After completing my first two photographic impressions of this concept seen on the link provided above, I decided to also explore some of the links this series had with art and artist of the past. With this in mind, it brought to mind a few lines expressed about women by actor Charles Laughton playing Rembrandt van Rijn in an old 1936 film entitled Rembrandt. With my heritage, I’ve always found inspiration in renown Dutch Artists. Here are the lines:
“And of a sudden he knew that when one woman gives herself to you, you possess all women. Women of every age and race and kind, and more than that, the moon, the stars, all miracles and legends are yours. Brown-skinned girls who inflame your senses with their play, cool yellow-haired women who entice and escape you, gentle ones who serve you, slender ones who torment you, the mothers who bore and suckled you; all women whom God created out of the teeming fullness of the earth, are yours in the love of one woman.”
Left – Danae by Rembrandt – 1643
Rembrandt’s lines are a literary view of every woman; that essence I visualize in the Fragmented photographs.
Other artists, such as Titian’s “Venus of Urbino” (1538), Jean Auguste Dominique’s “Grande Odalisque” (1814), Alexandre Cabenel’s “Birth of Venus” (1863), and Francisco Goya’s “La Maja Desnuda” (1800) have been similar well-known painted expressions of the classical female nude.
More contemporary approaches breaking with classical traditions have been painted creations by Pablo Picasso. “Les Demoisellas” (1907) is one example. His cubist masterpiece “Girl Before A Mirror” (1932) visually correlates directly with my photographic objective and the sentiment expressed through photographs in the Fragmented Series.
With regards to the former, with his paints he was looking for a new visual language for his time and culture, as am I for my time with the instruments of photography. To the latter, he was interested in illusions and wanted to take the fragments of three-dimensional space and place them back on a two-dimensional surface, using as his favorite subject the interestingly integrated, complex, multifaceted nature of a woman. Many interpretations have been offered on this painting, all based on conjecture.

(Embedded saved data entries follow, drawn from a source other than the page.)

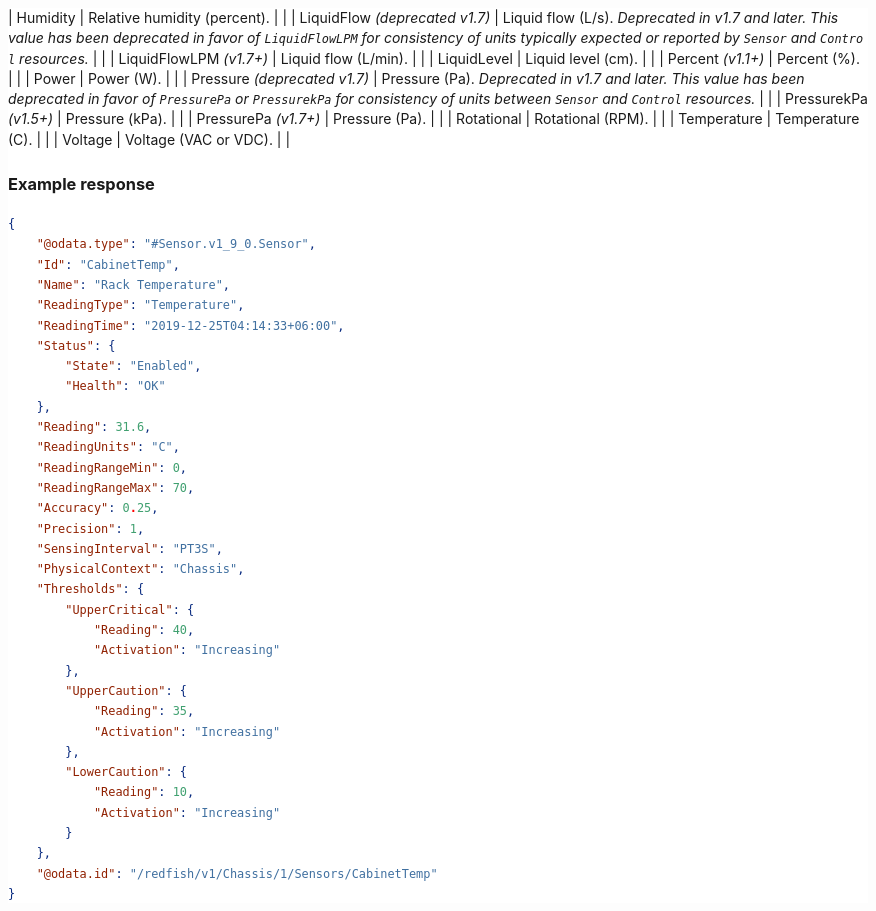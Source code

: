 | Humidity | Relative humidity (percent). |  |
| LiquidFlow *(deprecated v1.7)* | Liquid flow (L/s). *Deprecated in v1.7 and later. This value has been deprecated in favor of `LiquidFlowLPM` for consistency of units typically expected or reported by `Sensor` and `Control` resources.* |  |
| LiquidFlowLPM *(v1.7+)* | Liquid flow (L/min). |  |
| LiquidLevel | Liquid level (cm). |  |
| Percent *(v1.1+)* | Percent (%). |  |
| Power | Power (W). |  |
| Pressure *(deprecated v1.7)* | Pressure (Pa). *Deprecated in v1.7 and later. This value has been deprecated in favor of `PressurePa` or `PressurekPa` for consistency of units between `Sensor` and `Control` resources.* |  |
| PressurekPa *(v1.5+)* | Pressure (kPa). |  |
| PressurePa *(v1.7+)* | Pressure (Pa). |  |
| Rotational | Rotational (RPM). |  |
| Temperature | Temperature (C). |  |
| Voltage | Voltage (VAC or VDC). |  |

### Example response


```json
{
    "@odata.type": "#Sensor.v1_9_0.Sensor",
    "Id": "CabinetTemp",
    "Name": "Rack Temperature",
    "ReadingType": "Temperature",
    "ReadingTime": "2019-12-25T04:14:33+06:00",
    "Status": {
        "State": "Enabled",
        "Health": "OK"
    },
    "Reading": 31.6,
    "ReadingUnits": "C",
    "ReadingRangeMin": 0,
    "ReadingRangeMax": 70,
    "Accuracy": 0.25,
    "Precision": 1,
    "SensingInterval": "PT3S",
    "PhysicalContext": "Chassis",
    "Thresholds": {
        "UpperCritical": {
            "Reading": 40,
            "Activation": "Increasing"
        },
        "UpperCaution": {
            "Reading": 35,
            "Activation": "Increasing"
        },
        "LowerCaution": {
            "Reading": 10,
            "Activation": "Increasing"
        }
    },
    "@odata.id": "/redfish/v1/Chassis/1/Sensors/CabinetTemp"
}
```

I likewise produced a photography book “Illusions of Martha’s Vineyard,” as I to enjoy illusions. Making brush strokes with my camera, optics and lighting, I always include in the subject of my illusions a female; multi-faceted, fragmented and fascinating.
My latest version, Fragmented Reclined, also spins off from Edouard Manet’s “Olympia” in several aspects. Art Historians say this painting was inspired by Titian’s “Venus of Urbino,” but that he wanted to challenge the formulaic established ideas of his time and strip away the mythology to paint a real woman not idealized. In short, he was aiming for reality through his style, brush stroke and modeling.
In this regard, photography the ultimate recorder of reality, and in this its standard and acceptable roll it can at best, as I’ve stated before, be “artistic.” My challenge was to create “photography as art.”
It can be confusing, but the essence of all my photography as art is created in camera with optics and lighting.
In a final note, I selected two other versions photographed, which are shown below. I chose, like Manet, the one in which she is addressing or confronting the viewer. Even though Olympia and Fragmented Reclined are separated by 153 years the patriarchal system is still dominant in many parts of the world, and pockets of this social behavior can still be found in Western Cultures. This confrontational direct look challenges this system and expresses strength. A woman may be fragmented, but it is all those fragments that give strength.